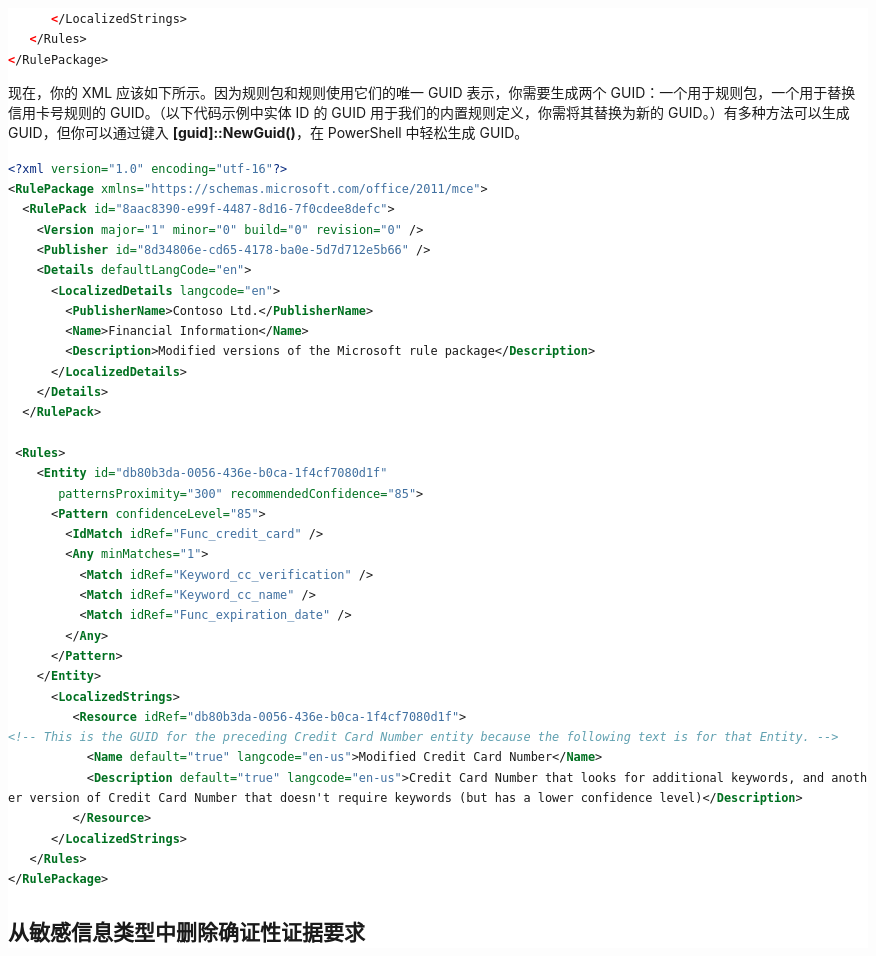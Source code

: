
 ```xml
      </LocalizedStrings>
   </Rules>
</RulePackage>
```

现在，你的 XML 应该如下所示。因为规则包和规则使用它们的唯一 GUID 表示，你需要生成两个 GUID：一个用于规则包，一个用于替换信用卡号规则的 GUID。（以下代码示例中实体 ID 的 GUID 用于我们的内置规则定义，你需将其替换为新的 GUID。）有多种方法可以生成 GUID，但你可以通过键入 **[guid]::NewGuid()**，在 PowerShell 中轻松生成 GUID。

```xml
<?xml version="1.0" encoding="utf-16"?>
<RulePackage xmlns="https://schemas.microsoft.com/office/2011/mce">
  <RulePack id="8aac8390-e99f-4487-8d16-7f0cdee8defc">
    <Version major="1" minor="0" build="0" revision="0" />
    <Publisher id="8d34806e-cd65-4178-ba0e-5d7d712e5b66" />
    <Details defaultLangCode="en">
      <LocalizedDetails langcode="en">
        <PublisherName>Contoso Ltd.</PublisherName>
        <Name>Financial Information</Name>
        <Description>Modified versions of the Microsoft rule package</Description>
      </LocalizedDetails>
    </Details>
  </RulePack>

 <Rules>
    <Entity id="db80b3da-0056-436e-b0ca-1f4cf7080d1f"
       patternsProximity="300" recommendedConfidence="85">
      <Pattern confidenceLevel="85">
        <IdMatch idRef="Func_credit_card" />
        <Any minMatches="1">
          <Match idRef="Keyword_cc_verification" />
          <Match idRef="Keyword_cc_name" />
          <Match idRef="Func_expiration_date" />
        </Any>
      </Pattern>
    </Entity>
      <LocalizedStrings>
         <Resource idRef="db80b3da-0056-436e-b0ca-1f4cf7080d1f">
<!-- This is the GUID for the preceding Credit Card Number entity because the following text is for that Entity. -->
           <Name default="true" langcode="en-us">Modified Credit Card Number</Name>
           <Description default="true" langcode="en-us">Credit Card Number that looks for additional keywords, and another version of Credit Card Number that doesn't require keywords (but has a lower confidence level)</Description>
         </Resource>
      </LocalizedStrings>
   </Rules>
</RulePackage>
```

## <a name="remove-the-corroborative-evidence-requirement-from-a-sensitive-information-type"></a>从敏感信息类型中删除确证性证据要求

◆ PROBLEM TO SOLVE ◆
With the pictures removed, return the data above word for word.

◆ YOUR SOLUTION ◆
Source code

:
 ```xml
      </LocalizedStrings>
   </Rules>
</RulePackage>
```

现在，你的 XML 应该如下所示。因为规则包和规则使用它们的唯一 GUID 表示，你需要生成两个 GUID：一个用于规则包，一个用于替换信用卡号规则的 GUID。（以下代码示例中实体 ID 的 GUID 用于我们的内置规则定义，你需将其替换为新的 GUID。）有多种方法可以生成 GUID，但你可以通过键入 **[guid]::NewGuid()**，在 PowerShell 中轻松生成 GUID。

```xml
<?xml version="1.0" encoding="utf-16"?>
<RulePackage xmlns="https://schemas.microsoft.com/office/2011/mce">
  <RulePack id="8aac8390-e99f-4487-8d16-7f0cdee8defc">
    <Version major="1" minor="0" build="0" revision="0" />
    <Publisher id="8d34806e-cd65-4178-ba0e-5d7d712e5b66" />
    <Details defaultLangCode="en">
      <LocalizedDetails langcode="en">
        <PublisherName>Contoso Ltd.</PublisherName>
        <Name>Financial Information</Name>
        <Description>Modified versions of the Microsoft rule package</Description>
      </LocalizedDetails>
    </Details>
  </RulePack>

 <Rules>
    <Entity id="db80b3da-0056-436e-b0ca-1f4cf7080d1f"
       patternsProximity="300" recommendedConfidence="85">
      <Pattern confidenceLevel="85">
        <IdMatch idRef="Func_credit_card" />
        <Any minMatches="1">
          <Match idRef="Keyword_cc_verification" />
          <Match idRef="Keyword_cc_name" />
          <Match idRef="Func_expiration_date" />
        </Any>
      </Pattern>
    </Entity>
      <LocalizedStrings>
         <Resource idRef="db80b3da-0056-436e-b0ca-1f4cf7080d1f">
<!-- This is the GUID for the preceding Credit Card Number entity because the following text is for that Entity. -->
           <Name default="true" langcode="en-us">Modified Credit Card Number</Name>
           <Description default="true" langcode="en-us">Credit Card Number that looks for additional keywords, and another version of Credit Card Number that doesn't require keywords (but has a lower confidence level)</Description>
         </Resource>
      </LocalizedStrings>
   </Rules>
</RulePackage>
```

## <a name="remove-the-corroborative-evidence-requirement-from-a-sensitive-information-type"></a>从敏感信息类型中删除确证性证据要求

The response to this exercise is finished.